A similar evolution has taken place in the more specific, rugged outdoor footwear market, led by brands such as Merrell and Salomon, which will be covered in the next issue of our Outdoor Industry Compass. It will be interesting to compare these categories with the performance of the casual footwear brands such as Clarks, Ecco and Geox, which will be covered by Shoe Intelligence later this year.
All these annual studies of ours are mostly based on publicly available data reported by the major brands, but in some cases they are estimates based on comments made by insiders or outsiders. The figures relate to the brands' wholesale-equivalent sales, including those of their licensees, but they may be overstated by around 10 percent because of the inclusion of a growing proportion of direct-to-consumer business as part of the ongoing verticalization of the industry. Figures obtained in other currencies are converted to U.S. dollars at the average exchange rate calculated by the OECD for the year.
You can find the charts listing the various companies, their evolution and their market shares in the next pages. They show the Adidas and Nike groups leading the athletic apparel and footwear sectors, respectively, with VF Corporation vaulting into the third spot in both categories, thanks to its acquisition of Timberland. VF's figures concern all the operations of its Imagewear and Outdoor & Action Sports Coalitions. Specific figures for Timberland's footwear and apparel were not available for 2012, however, so we are only running the total figures.
In a major change from previous practice, we have chosen to include Timberland's sales in both charts for the first time because of its acquisition by VF, although we have considered Timberland until now as a lifestyle brand that deserved inclusion in our International Fashion Casual Footwear chart. We shall run the Timberland figures there as well. By the same token, Skechers' numbers and some of the Wolverine figures in the athletic footwear chart will also appear in our other charts. Based on the same logic, which goes with the growing overlap among the different segments of the broader sports and leisure market, we are including here for the first time the figures for Hi-Tec Sports, although they will be repeated in the International Rugged Outdoor Footwear Chart.
Both of the charts published in this issue show Adidas and other non-American brands growing more slowly than Nike and other U.S.-based brands because of the 8 percent increase in the value of the U.S. dollar against the euro. While the Nike group suffered marginally from the sale of Umbro, Adidas suffered a lot more from the rapidly declining turnover of Reebok. Adidas, Nike and other sports brands grew more strongly internationally and in local currencies, thanks in part to their exposure at the 2012 Olympic Games and the Euro 2012 football tournament.
Under Armour was one of the stars last year in both footwear and apparel, along with Brooks and other more specialized brands like New Balance, but Asics' and Mizuno's growth in athletic footwear slowed down, and Puma suffered a well-documented decline in the footwear segment.
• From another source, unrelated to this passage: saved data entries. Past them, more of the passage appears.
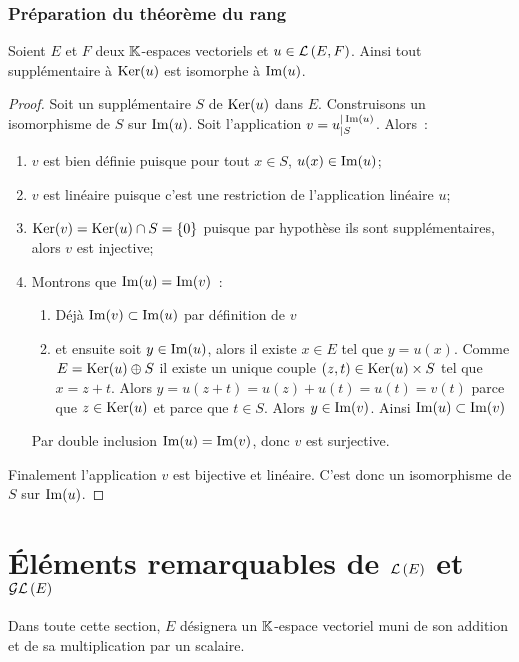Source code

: \subsubsection{Préparation du théorème du rang}

\begin{theo}\label{theo:preptheorang}
  Soient \(E\) et \(F\) deux \(\mathbb{K}\)-espaces vectoriels et \(u \in \mathcal{L}\left(E,F\right)\). Ainsi tout supplémentaire à \(\operatorname{Ker}(u)\) est isomorphe à \(\operatorname{Im}(u)\).
\end{theo}
\begin{proof}
  Soit un supplémentaire \(S\) de \(\operatorname{Ker}(u)\) dans \(E\). Construisons un isomorphisme de \(S\) sur \(\operatorname{Im}(u)\). Soit l'application \(v=u_{|S}^{|\operatorname{Im}(u)}\). Alors~:
  \begin{enumerate}
  \item \(v\) est bien définie puisque pour tout \(x \in S\), \(u(x) \in \operatorname{Im}(u)\);
  \item \(v\) est linéaire puisque c'est une restriction de l'application linéaire \(u\);
  \item \(\operatorname{Ker}(v)=\operatorname{Ker}(u) \cap S =\{0\}\) puisque par hypothèse ils sont supplémentaires, alors \(v\) est injective;
  \item Montrons que \(\operatorname{Im}(u)=\operatorname{Im}(v)\)~:
    \begin{enumerate}
    \item Déjà \(\operatorname{Im}(v) \subset \operatorname{Im}(u)\) par définition de \(v\)
    \item et ensuite soit \(y \in \operatorname{Im}(u)\), alors il existe \(x \in E\) tel que \(y=u(x)\). Comme \(E=\operatorname{Ker}(u) \oplus S\) il existe un unique couple \((z,t) \in \operatorname{Ker}(u) \times S\) tel que \(x=z+t\). Alors \(y=u(z+t)=u(z)+u(t)=u(t)=v(t)\) parce que \(z \in \operatorname{Ker}(u)\) et parce que \(t \in S\). Alors \(y \in \operatorname{Im}(v)\). Ainsi \(\operatorname{Im}(u) \subset \operatorname{Im}(v)\)
    \end{enumerate}
    Par double inclusion \(\operatorname{Im}(u)=\operatorname{Im}(v)\), donc \(v\) est surjective.
  \end{enumerate}
  Finalement l'application \(v\) est bijective et linéaire. C'est donc un isomorphisme de \(S\) sur \(\operatorname{Im}(u)\).
\end{proof}

\section{Éléments remarquables de \(\mathcal{L}\left(E\right)\) et \(\mathcal{GL}\left(E\right)\)}
Dans toute cette section, \(E\) désignera un \(\mathbb{K}\)-espace vectoriel muni de son addition et de sa multiplication par un scalaire.
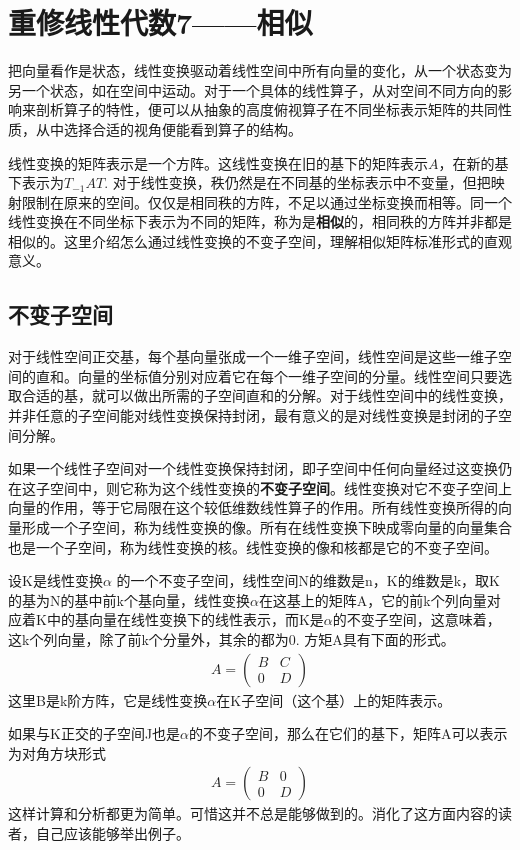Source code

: \chapter{重修线性代数7——相似}
	把向量看作是状态，线性变换驱动着线性空间中所有向量的变化，从一个状态变为另一个状态，如在空间中运动。对于一个具体的线性算子，从对空间不同方向的影响来剖析算子的特性，便可以从抽象的高度俯视算子在不同坐标表示矩阵的共同性质，从中选择合适的视角便能看到算子的结构。
	
	线性变换的矩阵表示是一个方阵。这线性变换在旧的基下的矩阵表示$ A $，在新的基下表示为$ T_{-1}AT $. 对于线性变换，秩仍然是在不同基的坐标表示中不变量，但把映射限制在原来的空间。仅仅是相同秩的方阵，不足以通过坐标变换而相等。同一个线性变换在不同坐标下表示为不同的矩阵，称为是\textbf{相似}的，相同秩的方阵并非都是相似的。这里介绍怎么通过线性变换的不变子空间，理解相似矩阵标准形式的直观意义。
	
	\section{不变子空间}
	
	对于线性空间正交基，每个基向量张成一个一维子空间，线性空间是这些一维子空间的直和。向量的坐标值分别对应着它在每个一维子空间的分量。线性空间只要选取合适的基，就可以做出所需的子空间直和的分解。对于线性空间中的线性变换，并非任意的子空间能对线性变换保持封闭，最有意义的是对线性变换是封闭的子空间分解。
	
	如果一个线性子空间对一个线性变换保持封闭，即子空间中任何向量经过这变换仍在这子空间中，则它称为这个线性变换的\textbf{不变子空间}。线性变换对它不变子空间上向量的作用，等于它局限在这个较低维数线性算子的作用。所有线性变换所得的向量形成一个子空间，称为线性变换的像。所有在线性变换下映成零向量的向量集合也是一个子空间，称为线性变换的核。线性变换的像和核都是它的不变子空间。
	
	设K是线性变换$ \alpha $ 的一个不变子空间，线性空间N的维数是n，K的维数是k，取K的基为N的基中前k个基向量，线性变换$ \alpha $在这基上的矩阵A，它的前k个列向量对应着K中的基向量在线性变换下的线性表示，而K是$ \alpha $的不变子空间，这意味着，这k个列向量，除了前k个分量外，其余的都为0. 方矩A具有下面的形式。
	\begin{gather*}
		A = \begin{pmatrix} B & C\\0 & D\end{pmatrix}
	\end{gather*}
	这里B是k阶方阵，它是线性变换$ \alpha $在K子空间（这个基）上的矩阵表示。
	
	如果与K正交的子空间J也是$ \alpha $的不变子空间，那么在它们的基下，矩阵A可以表示为对角方块形式
	\begin{gather*}
	A = \begin{pmatrix} B & 0\\0 & D\end{pmatrix}
	\end{gather*}
	这样计算和分析都更为简单。可惜这并不总是能够做到的。消化了这方面内容的读者，自己应该能够举出例子。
In sports apparel, we may note the double-digit increases scored by Gildan from the U.S. and Descente from Japan. The latter's figures also include Arena's sales in its territory.
The Chinese brands, which had provided much of the lift for the global market in the last few years, showed serious double-digit declines last year for several reasons including a glut of inventories at retail and growing competition from the international brands. We are studying closely their moves in a rapidly changing market environment in connection with a major research project that we are carrying out in China.
In spite of the lackluster performance of the Chinese brands, the market for sports shoes grew by 7.6 percent at wholesale to $10.3 billion in Asia last year, but it fell by 0.6 percent there for sports apparel down to $14.7 billion. In other emerging markets, led by Latin America, sales of athletic footwear rose by 6.1 percent to $6.5 billion, while sports apparel went up by 6.5 percent to $5.7 billion.
Regionally, the slowest growth was recorded in Europe, where sales in U.S. dollars went up by 4.2 percent to $11.8 billion for sports shoes and by 2.6 percent to $19.4 billion for apparel. As indicated before, the devaluation of the euro played a role, but so did the economy, especially in the southern part of the continent. In any case, shoes sold better than clothing also at retail. NPD's online consumer panel for the five major European markets, which we shall discuss more in detail later on, shows increases of 4.0 percent for sports and leisure shoes and 1.2 percent for sports and leisure apparel in 2012.